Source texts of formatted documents
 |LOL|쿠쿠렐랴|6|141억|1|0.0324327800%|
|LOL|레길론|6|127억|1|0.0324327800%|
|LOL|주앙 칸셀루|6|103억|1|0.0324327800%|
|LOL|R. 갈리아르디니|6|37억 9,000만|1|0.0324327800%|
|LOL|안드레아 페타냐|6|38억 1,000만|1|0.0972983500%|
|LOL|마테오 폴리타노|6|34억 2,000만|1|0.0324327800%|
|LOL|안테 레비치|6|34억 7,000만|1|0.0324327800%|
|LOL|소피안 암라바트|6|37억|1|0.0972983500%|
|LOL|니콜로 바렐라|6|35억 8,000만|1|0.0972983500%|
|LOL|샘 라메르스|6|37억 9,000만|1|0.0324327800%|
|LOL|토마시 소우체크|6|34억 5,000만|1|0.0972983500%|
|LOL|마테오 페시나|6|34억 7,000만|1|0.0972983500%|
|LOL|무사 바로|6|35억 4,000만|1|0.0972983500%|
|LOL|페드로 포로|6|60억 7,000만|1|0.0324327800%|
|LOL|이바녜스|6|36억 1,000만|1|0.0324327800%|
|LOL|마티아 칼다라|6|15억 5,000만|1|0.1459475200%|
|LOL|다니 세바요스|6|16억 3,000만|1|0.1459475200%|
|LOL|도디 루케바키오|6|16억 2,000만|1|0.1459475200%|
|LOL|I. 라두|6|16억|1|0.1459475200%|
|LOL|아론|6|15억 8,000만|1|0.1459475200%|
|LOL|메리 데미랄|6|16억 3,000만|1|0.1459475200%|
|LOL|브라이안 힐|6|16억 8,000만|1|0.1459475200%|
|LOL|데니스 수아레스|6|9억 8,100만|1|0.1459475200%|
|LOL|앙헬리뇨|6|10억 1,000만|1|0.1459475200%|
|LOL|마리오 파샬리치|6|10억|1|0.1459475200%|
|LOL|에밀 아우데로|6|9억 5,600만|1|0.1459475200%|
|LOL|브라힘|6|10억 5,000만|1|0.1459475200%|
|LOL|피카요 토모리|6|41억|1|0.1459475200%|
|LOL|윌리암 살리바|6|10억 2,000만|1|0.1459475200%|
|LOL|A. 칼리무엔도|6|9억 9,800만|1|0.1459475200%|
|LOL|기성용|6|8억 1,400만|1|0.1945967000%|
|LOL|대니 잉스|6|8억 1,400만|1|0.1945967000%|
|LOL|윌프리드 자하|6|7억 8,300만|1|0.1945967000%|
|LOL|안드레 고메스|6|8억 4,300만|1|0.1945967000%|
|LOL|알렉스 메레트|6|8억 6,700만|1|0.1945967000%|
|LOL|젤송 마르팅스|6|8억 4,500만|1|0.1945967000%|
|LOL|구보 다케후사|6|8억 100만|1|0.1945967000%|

> WHAT TO DO: A precise copy of all the records is needed.

> SOLUTION FOR THIS PROBLEM:
 |LOL|쿠쿠렐랴|6|141억|1|0.0324327800%|
|LOL|레길론|6|127억|1|0.0324327800%|
|LOL|주앙 칸셀루|6|103억|1|0.0324327800%|
|LOL|R. 갈리아르디니|6|37억 9,000만|1|0.0324327800%|
|LOL|안드레아 페타냐|6|38억 1,000만|1|0.0972983500%|
|LOL|마테오 폴리타노|6|34억 2,000만|1|0.0324327800%|
|LOL|안테 레비치|6|34억 7,000만|1|0.0324327800%|
|LOL|소피안 암라바트|6|37억|1|0.0972983500%|
|LOL|니콜로 바렐라|6|35억 8,000만|1|0.0972983500%|
|LOL|샘 라메르스|6|37억 9,000만|1|0.0324327800%|
|LOL|토마시 소우체크|6|34억 5,000만|1|0.0972983500%|
|LOL|마테오 페시나|6|34억 7,000만|1|0.0972983500%|
|LOL|무사 바로|6|35억 4,000만|1|0.0972983500%|
|LOL|페드로 포로|6|60억 7,000만|1|0.0324327800%|
|LOL|이바녜스|6|36억 1,000만|1|0.0324327800%|
|LOL|마티아 칼다라|6|15억 5,000만|1|0.1459475200%|
|LOL|다니 세바요스|6|16억 3,000만|1|0.1459475200%|
|LOL|도디 루케바키오|6|16억 2,000만|1|0.1459475200%|
|LOL|I. 라두|6|16억|1|0.1459475200%|
|LOL|아론|6|15억 8,000만|1|0.1459475200%|
|LOL|메리 데미랄|6|16억 3,000만|1|0.1459475200%|
|LOL|브라이안 힐|6|16억 8,000만|1|0.1459475200%|
|LOL|데니스 수아레스|6|9억 8,100만|1|0.1459475200%|
|LOL|앙헬리뇨|6|10억 1,000만|1|0.1459475200%|
|LOL|마리오 파샬리치|6|10억|1|0.1459475200%|
|LOL|에밀 아우데로|6|9억 5,600만|1|0.1459475200%|
|LOL|브라힘|6|10억 5,000만|1|0.1459475200%|
|LOL|피카요 토모리|6|41억|1|0.1459475200%|
|LOL|윌리암 살리바|6|10억 2,000만|1|0.1459475200%|
|LOL|A. 칼리무엔도|6|9억 9,800만|1|0.1459475200%|
|LOL|기성용|6|8억 1,400만|1|0.1945967000%|
|LOL|대니 잉스|6|8억 1,400만|1|0.1945967000%|
|LOL|윌프리드 자하|6|7억 8,300만|1|0.1945967000%|
|LOL|안드레 고메스|6|8억 4,300만|1|0.1945967000%|
|LOL|알렉스 메레트|6|8억 6,700만|1|0.1945967000%|
|LOL|젤송 마르팅스|6|8억 4,500만|1|0.1945967000%|
|LOL|구보 다케후사|6|8억 100만|1|0.1945967000%|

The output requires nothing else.